You can do stereo calibration to estimate the R and the t between the cameras, which would also give you the Fundamental and the Essential matrices. See this example.
Flat objects are critical surfaces, not possible to achive your goal from them. try adding two (or more) points off the plane (see Hartley and Zisserman or other text on the matter if still interested)

MATLAB - What are the units of Matlab Camera Calibration Toolbox

When showing the extrinsic parameters of calibration (the 3D model including the camera position and the position of the calibration checkerboards), the toolbox does not include units for the axes. It seemed logical to assume that they are in mm, but the z values displayed can not possibly be correct if they are indeed in mm. I'm assuming that there is some transformation going on, perhaps having to do with optical coordinates and units, but I can't figure it out from the documentation. Has anyone solved this problem?
If you marked the side length of your squares in mm, then the z-distance shown would be in mm.
I know next to nothing about matlabs (not entirely true but i avoid matlab wherever I can, and that would be almost always possible) tracking utilities but here's some general info.

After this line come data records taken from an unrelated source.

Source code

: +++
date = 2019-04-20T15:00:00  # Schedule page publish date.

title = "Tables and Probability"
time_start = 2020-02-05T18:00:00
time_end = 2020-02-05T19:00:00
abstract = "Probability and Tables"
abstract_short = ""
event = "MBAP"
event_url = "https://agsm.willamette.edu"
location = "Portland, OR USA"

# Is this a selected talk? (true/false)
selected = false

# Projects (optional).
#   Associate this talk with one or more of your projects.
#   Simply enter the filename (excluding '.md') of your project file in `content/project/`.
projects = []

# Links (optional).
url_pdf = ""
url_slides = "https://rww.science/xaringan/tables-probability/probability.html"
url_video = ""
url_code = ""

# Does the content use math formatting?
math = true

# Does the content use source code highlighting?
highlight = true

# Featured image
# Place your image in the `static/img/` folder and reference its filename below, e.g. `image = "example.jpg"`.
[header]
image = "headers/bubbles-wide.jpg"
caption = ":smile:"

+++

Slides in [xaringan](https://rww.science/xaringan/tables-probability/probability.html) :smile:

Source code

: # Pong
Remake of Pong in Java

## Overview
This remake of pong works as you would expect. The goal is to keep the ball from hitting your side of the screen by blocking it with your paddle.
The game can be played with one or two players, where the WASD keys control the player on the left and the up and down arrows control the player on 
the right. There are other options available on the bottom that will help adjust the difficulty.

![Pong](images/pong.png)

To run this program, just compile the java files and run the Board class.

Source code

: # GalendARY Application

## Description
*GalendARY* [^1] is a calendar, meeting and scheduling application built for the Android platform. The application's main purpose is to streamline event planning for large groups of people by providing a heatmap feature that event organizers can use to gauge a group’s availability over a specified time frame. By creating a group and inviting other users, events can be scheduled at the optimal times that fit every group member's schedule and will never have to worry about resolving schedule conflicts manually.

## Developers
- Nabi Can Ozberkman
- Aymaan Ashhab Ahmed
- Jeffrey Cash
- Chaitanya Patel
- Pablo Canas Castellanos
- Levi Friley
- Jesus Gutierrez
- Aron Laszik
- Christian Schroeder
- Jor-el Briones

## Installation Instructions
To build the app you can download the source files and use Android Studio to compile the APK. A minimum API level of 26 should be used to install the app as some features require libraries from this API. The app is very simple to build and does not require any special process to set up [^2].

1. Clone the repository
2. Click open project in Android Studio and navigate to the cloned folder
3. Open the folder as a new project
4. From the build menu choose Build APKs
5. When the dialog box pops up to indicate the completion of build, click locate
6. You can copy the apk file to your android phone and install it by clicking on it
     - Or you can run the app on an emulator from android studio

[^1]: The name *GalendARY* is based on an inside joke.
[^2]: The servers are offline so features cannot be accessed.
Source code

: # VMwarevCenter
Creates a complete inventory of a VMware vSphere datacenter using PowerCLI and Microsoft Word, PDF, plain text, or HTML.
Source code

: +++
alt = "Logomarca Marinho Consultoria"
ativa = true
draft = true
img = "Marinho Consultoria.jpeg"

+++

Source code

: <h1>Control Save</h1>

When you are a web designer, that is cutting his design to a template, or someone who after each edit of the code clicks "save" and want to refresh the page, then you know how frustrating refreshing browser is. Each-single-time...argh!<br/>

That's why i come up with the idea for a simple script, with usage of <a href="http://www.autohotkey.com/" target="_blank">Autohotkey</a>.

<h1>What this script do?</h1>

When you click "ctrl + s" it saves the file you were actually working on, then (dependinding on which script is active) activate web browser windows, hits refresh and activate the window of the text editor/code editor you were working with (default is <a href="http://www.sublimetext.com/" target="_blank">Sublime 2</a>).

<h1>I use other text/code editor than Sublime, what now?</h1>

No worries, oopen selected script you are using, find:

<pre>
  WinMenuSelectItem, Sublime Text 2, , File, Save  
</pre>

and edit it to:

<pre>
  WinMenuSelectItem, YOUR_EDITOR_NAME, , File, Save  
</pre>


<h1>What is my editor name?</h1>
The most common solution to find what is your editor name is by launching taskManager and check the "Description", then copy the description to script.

Pixel dimension on the sensor has nothing to do with the size of the pixel on screen, or in model space. For all purposes a camera produces a picture that has no meaningful units. A tracking process is unaware of the scale of the scene. (the perspective projection takes care of that). You can re insert a scale by taking 2 tracked points and measuring the distance between those points. This is the solver spaces distance is pretty much arbitrary. Now if you know the real distance between these points you can get a conversion factor. By doing:
real distance / solver space distance.
There's really now way to knowing this distance form the cameras settings as the camera is unable to differentiate between different scales of scenes. So a perfect 1:100 replica is no different for the solver than the real deal. So you must allays relate to something you can measure separately for each measuring session. The camera always produces something that's relative in nature.